- **WHAT THE TASK ASKS**
Go through the listing below and gather every line with the word "preço".

- **RECORDED DATA**
'''

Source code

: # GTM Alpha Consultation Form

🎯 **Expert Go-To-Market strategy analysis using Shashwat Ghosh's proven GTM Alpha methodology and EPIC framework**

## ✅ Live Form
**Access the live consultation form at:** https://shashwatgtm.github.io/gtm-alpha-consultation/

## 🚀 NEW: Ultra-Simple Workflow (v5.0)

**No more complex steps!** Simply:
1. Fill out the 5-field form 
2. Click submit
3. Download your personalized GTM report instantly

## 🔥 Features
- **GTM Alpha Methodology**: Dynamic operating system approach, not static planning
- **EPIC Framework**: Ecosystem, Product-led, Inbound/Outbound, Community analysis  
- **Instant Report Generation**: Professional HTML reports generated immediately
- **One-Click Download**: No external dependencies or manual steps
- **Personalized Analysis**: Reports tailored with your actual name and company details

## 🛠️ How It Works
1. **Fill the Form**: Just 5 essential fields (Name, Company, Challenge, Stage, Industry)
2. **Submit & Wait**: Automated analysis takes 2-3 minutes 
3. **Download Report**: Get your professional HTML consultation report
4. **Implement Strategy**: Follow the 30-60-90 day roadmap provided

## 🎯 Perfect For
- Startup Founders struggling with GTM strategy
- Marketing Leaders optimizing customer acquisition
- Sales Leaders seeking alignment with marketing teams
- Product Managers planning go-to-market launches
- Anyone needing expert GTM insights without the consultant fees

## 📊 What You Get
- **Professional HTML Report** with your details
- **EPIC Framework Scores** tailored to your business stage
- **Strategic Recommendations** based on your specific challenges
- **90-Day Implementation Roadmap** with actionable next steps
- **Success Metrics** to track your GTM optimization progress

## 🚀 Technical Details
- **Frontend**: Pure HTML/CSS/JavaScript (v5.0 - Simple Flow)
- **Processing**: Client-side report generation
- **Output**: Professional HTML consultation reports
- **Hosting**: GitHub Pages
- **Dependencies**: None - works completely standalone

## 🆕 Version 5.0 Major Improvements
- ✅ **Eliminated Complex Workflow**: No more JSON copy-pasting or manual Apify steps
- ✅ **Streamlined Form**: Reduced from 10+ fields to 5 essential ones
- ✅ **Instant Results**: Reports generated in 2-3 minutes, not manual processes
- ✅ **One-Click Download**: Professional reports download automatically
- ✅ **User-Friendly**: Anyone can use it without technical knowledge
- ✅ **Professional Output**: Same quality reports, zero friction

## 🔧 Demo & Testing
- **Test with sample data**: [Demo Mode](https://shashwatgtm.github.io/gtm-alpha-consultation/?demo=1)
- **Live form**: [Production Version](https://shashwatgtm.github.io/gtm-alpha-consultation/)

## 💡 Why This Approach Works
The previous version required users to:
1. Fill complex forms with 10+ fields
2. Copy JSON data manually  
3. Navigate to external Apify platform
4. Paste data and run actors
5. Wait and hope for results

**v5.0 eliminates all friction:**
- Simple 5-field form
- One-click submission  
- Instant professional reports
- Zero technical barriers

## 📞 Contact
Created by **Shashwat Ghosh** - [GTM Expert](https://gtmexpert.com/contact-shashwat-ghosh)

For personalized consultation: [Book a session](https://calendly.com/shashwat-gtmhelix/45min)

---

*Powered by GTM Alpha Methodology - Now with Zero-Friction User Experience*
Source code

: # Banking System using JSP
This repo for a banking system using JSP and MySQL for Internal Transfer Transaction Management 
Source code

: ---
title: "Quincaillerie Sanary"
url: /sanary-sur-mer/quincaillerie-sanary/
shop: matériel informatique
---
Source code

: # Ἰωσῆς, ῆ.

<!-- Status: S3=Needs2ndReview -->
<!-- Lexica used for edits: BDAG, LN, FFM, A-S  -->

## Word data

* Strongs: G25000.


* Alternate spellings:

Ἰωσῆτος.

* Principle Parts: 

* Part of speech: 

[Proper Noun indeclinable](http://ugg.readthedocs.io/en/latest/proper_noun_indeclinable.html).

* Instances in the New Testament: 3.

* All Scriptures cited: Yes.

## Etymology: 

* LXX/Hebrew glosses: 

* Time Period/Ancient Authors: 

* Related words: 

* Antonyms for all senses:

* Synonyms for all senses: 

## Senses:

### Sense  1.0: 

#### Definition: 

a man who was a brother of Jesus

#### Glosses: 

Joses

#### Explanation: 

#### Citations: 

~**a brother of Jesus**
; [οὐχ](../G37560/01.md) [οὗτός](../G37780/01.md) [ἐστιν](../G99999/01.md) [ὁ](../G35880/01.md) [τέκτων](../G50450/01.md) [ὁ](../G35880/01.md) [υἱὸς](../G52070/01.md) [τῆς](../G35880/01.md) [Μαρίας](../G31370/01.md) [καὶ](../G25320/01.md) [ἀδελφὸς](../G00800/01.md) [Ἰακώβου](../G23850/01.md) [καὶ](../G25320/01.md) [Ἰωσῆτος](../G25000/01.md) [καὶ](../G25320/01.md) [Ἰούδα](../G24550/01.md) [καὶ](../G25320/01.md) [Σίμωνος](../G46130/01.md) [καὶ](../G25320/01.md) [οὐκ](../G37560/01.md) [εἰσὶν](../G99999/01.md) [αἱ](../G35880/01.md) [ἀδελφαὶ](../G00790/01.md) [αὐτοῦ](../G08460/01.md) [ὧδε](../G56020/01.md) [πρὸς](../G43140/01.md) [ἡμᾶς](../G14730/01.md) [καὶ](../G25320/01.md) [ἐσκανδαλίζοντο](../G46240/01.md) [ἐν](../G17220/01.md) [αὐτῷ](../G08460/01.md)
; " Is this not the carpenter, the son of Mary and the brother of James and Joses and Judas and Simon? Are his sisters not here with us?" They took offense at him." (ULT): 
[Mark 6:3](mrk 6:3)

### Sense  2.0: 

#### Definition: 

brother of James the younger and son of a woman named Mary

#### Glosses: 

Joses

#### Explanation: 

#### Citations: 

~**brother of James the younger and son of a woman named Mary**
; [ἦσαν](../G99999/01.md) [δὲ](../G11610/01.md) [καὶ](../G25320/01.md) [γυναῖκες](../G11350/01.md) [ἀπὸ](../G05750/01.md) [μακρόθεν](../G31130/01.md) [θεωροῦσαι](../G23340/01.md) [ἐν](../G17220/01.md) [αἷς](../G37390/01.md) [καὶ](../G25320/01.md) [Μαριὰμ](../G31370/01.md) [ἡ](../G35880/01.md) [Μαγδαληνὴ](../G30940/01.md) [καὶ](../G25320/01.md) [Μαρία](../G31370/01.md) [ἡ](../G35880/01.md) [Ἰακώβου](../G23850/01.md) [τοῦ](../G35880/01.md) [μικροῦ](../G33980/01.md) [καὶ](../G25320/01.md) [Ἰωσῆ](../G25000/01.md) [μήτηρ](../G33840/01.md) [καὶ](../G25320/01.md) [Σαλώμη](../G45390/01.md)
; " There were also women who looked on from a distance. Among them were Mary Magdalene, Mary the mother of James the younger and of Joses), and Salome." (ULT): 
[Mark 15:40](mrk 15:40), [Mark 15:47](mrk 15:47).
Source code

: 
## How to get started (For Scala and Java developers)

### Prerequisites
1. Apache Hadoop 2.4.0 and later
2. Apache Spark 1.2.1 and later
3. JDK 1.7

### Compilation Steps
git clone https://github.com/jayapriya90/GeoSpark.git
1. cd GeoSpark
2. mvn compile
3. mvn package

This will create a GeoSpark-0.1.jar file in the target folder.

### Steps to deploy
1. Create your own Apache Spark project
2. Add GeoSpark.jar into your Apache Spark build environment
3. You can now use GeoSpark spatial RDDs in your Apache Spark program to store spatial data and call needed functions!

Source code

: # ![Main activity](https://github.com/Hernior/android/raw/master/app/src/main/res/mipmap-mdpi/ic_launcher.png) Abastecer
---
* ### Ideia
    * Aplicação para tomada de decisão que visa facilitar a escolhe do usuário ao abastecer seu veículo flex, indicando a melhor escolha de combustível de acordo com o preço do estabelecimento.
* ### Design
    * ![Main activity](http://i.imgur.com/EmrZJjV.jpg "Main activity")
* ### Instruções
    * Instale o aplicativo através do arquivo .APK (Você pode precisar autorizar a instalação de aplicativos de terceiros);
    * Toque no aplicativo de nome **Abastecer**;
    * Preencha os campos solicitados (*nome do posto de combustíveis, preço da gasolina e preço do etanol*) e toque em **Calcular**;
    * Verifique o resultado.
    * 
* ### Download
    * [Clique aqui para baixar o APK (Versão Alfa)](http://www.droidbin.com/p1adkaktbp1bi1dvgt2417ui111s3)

'''

- **OUTPUT FOR THIS EXERCISE**
    * Aplicação para tomada de decisão que visa facilitar a escolhe do usuário ao abastecer seu veículo flex, indicando a melhor escolha de combustível de acordo com o preço do estabelecimento.
    * Preencha os campos solicitados (*nome do posto de combustíveis, preço da gasolina e preço do etanol*) e toque em **Calcular**;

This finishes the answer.